I was born in Glasgow on 27 March 1907 and came to live in Gateside when I was six. My grandmother stayed up at Bogside, so we were usually down in Gateside most weekends anyway. I went to Gateside School. I remember there was a Miss Gibson in the school and Mr Bone was the headmaster. He stayed at Netherhill. He was very strict, very, very strict. He had a limp and the boys used to say, "Here's old dirty feet coming." We had a good family life. In those days there were no grocery vans, but there was a Co-op Shop in Gateside and it sold everything then - paraffin oil, all your groceries, everything really. I moved from Bogside to Gateside in 1937. On leaving school at fourteen I got a job in Lugton Creamery. I used to cycle to Lugton each morning leaving at 5.30 am. I would finish work shortly after 2 pm and then cycle back. If there was heavy snow then I would push the bike back to Gateside.

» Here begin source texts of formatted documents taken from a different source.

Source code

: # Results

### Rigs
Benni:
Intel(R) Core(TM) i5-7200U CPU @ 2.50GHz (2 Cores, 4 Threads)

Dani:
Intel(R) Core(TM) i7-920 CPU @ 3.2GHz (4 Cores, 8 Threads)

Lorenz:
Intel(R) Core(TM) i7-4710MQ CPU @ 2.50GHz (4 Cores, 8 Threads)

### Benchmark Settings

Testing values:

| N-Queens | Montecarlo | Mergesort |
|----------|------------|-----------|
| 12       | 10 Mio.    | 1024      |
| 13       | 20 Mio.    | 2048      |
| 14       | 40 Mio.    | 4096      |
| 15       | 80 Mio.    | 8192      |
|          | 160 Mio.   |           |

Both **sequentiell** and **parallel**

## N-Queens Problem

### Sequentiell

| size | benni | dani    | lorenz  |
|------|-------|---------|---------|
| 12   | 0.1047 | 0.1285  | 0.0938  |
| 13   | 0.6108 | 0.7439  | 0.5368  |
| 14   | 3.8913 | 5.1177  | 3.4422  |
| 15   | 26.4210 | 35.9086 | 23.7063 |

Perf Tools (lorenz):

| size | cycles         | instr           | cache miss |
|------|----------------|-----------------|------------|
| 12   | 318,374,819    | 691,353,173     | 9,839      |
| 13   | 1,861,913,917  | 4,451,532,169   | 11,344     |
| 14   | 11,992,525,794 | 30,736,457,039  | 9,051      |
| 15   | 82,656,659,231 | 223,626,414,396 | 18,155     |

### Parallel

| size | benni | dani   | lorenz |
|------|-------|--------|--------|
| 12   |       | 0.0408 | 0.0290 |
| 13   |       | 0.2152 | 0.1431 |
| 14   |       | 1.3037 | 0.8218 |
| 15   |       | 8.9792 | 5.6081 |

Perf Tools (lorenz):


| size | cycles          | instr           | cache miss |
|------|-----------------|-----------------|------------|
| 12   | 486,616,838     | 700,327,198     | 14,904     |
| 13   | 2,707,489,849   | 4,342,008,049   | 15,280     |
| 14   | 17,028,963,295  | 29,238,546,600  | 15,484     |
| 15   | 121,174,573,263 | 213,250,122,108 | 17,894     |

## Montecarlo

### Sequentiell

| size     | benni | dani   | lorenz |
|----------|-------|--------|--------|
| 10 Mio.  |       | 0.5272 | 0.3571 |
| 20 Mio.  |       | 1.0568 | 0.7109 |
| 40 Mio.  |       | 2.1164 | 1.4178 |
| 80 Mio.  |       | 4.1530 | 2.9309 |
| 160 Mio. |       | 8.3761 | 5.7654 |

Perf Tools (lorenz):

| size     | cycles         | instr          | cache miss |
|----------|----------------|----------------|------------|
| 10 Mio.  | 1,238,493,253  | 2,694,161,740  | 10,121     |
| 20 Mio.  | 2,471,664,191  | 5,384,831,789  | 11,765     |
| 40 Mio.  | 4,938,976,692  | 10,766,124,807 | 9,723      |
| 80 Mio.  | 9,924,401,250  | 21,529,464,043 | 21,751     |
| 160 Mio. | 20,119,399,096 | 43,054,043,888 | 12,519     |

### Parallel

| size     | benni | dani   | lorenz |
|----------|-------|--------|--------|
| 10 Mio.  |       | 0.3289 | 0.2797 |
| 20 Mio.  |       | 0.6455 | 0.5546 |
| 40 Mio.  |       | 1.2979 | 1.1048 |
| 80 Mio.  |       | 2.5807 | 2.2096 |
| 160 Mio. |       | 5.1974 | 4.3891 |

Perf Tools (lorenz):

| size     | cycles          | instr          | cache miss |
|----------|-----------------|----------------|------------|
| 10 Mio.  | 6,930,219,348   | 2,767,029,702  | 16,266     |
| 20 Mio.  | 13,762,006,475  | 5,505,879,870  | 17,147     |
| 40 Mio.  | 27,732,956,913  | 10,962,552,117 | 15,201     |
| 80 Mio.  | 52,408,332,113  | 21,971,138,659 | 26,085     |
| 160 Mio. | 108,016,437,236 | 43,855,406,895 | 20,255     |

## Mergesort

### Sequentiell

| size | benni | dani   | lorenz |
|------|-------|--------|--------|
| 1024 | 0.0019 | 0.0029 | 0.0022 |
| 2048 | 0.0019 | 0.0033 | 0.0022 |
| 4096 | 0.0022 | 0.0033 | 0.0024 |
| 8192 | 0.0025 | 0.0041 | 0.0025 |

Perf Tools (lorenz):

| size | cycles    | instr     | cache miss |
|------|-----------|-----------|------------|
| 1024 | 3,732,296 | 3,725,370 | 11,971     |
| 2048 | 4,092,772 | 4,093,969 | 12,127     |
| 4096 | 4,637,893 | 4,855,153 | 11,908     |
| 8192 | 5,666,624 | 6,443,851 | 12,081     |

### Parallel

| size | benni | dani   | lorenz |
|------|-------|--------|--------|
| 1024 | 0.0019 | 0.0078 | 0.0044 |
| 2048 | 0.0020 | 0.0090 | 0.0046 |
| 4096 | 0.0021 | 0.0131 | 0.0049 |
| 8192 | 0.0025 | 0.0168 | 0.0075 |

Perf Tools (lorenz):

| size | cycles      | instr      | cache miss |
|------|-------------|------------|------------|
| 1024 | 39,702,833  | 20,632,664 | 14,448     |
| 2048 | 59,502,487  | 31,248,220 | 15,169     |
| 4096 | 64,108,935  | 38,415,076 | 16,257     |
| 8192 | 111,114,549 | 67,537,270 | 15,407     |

Gateside was a very dismal place during the war, with the blackouts. There was a warden who went round the village checking to make sure that no one had left lights on. I also remember that there were soldiers stationed up at Trearne House during the war years, although they had little to do with the folk from the village. There were also evacuees from all over, living in the village hall. One was a Polish woman and very, very particular she was. After the war, I worked at Trearne House doing general household work looking after the schoolmaster and his wife. By this time it was called Gresham House Boarding School. They had a cook, a matron and five or six teachers up there. There would be about thirty boys up there in the private boarding school. Most of their parents were abroad. I remember there was one day pupil from Beith, a boy Storey who lived in Barrington House.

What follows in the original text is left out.